A copycat recipe for VEGAN Levain Bakery Chocolate Chip Cookies
- 1/2 cup coconut oil
- 1/2 cup almond butter
- 3/4 cup brown sugar
- 1/2 cup white sugar
- 2 teaspoons vanilla
- 3/4 cup almond milk
- 3 cups + 2 tablespoons all purpose flour
- 1 teaspoon baking powder
- 1/4 teaspoon baking soda
- 1/4 tsp salt*
- 2 tablespoons corn starch
- 2 cups chocolate chunks or chips
In the bowl of a stand mixer fitted with the paddle attachment, blend together coconut oil and almond butter until combined (1-2 minutes). Add in both sugars and cream until very fluffy (roughly 5 minutes). Add in vanilla extract and almond milk, blend another minute until combined. With the mixer running on low, pour in all dry ingredients (flour, baking powder, baking soda, corn starch) and mix until just combined. Remove bowl from stand mixer and use a spatula to fold in chocolate chunks or chips.

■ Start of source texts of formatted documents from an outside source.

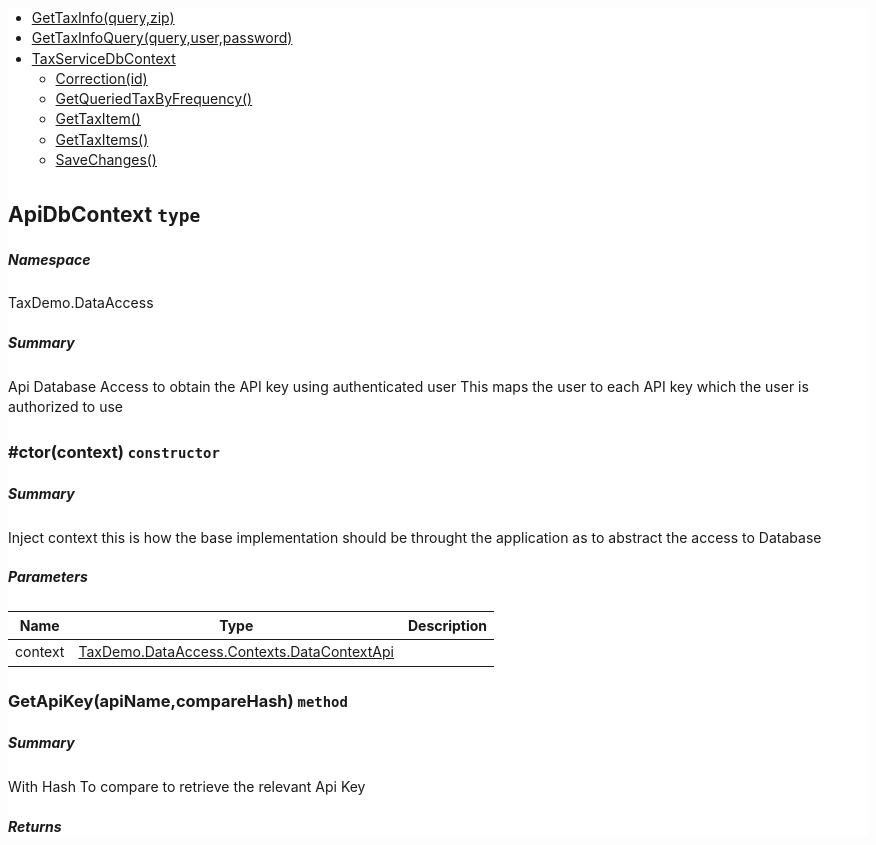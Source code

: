   - [GetTaxInfo(query,zip)](#M-Auth-Controllers-TaxRatesController-GetTaxInfo-System-String,System-String,System-String,System-String- 'TaxDemo.Controllers.TaxRatesController.GetTaxInfo(System.String,System.String,System.String,System.String)')
  - [GetTaxInfoQuery(query,user,password)](#M-Auth-Controllers-TaxRatesController-GetTaxInfoQuery-System-String,System-String,System-String- 'TaxDemo.Controllers.TaxRatesController.GetTaxInfoQuery(System.String,System.String,System.String)')
- [TaxServiceDbContext](#T-Auth-DataAccess-TaxServiceDbContext 'TaxDemo.DataAccess.TaxServiceDbContext')
  - [Correction(id)](#M-Auth-DataAccess-TaxServiceDbContext-Correction-System-String- 'TaxDemo.DataAccess.TaxServiceDbContext.Correction(System.String)')
  - [GetQueriedTaxByFrequency()](#M-Auth-DataAccess-TaxServiceDbContext-GetQueriedTaxByFrequency 'TaxDemo.DataAccess.TaxServiceDbContext.GetQueriedTaxByFrequency')
  - [GetTaxItem()](#M-Auth-DataAccess-TaxServiceDbContext-GetTaxItem 'TaxDemo.DataAccess.TaxServiceDbContext.GetTaxItem')
  - [GetTaxItems()](#M-Auth-DataAccess-TaxServiceDbContext-GetTaxItems 'TaxDemo.DataAccess.TaxServiceDbContext.GetTaxItems')
  - [SaveChanges()](#M-Auth-DataAccess-TaxServiceDbContext-SaveChanges-Auth-Model-RatesRate- 'TaxDemo.DataAccess.TaxServiceDbContext.SaveChanges(TaxDemo.Model.RatesRate)')

<a name='T-Auth-DataAccess-ApiDbContext'></a>
## ApiDbContext `type`

##### Namespace

TaxDemo.DataAccess

##### Summary

Api Database Access to obtain the API key using authenticated user
This maps the user to each API key which the user is authorized to use

<a name='M-Auth-DataAccess-ApiDbContext-#ctor-Auth-DataAccess-Contexts-DataContextApi-'></a>
### #ctor(context) `constructor`

##### Summary

Inject context this is how the base implementation should be throught the
application as to abstract the access to Database

##### Parameters

| Name | Type | Description |
| ---- | ---- | ----------- |
| context | [TaxDemo.DataAccess.Contexts.DataContextApi](#T-Auth-DataAccess-Contexts-DataContextApi 'TaxDemo.DataAccess.Contexts.DataContextApi') |  |

<a name='M-Auth-DataAccess-ApiDbContext-GetApiKey-System-String,System-Byte[]-'></a>
### GetApiKey(apiName,compareHash) `method`

##### Summary

With Hash To compare to retrieve the relevant Api Key

##### Returns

Use a large cookie scoop (I like this 3 tablespoon or 4 tablespoon cookie scoop) to scoop dough and place on a parchment of silicone mat lined baking sheet. DO NOT roll your cookies, leave them in their scooped shape. Chill cookie dough balls for at least 1 hour. After chilling, you can bake the cookies as is, or to achieve a more knobby looking cookie (like mine above), use your hands to turn cookie dough balls inside out, bringing chunks/chips to the top of the dough.
Bake cookies at 375° for 15-18 minutes or until middles are just set and edges browned. When in doubt, its better to under bake because nothing is worse than an over baked, dry vegan cookie.
Yields 16-18 cookies. Store in airtight container at room temperature 3 to 4 days, refrigerate up to 2 weeks. You can also freeze the dough balls up to 2 months. Enjoy!
I used a combination of 100% cacao chunks and 65% cacao chips.
Your coconut oil should be room temperature, not melted.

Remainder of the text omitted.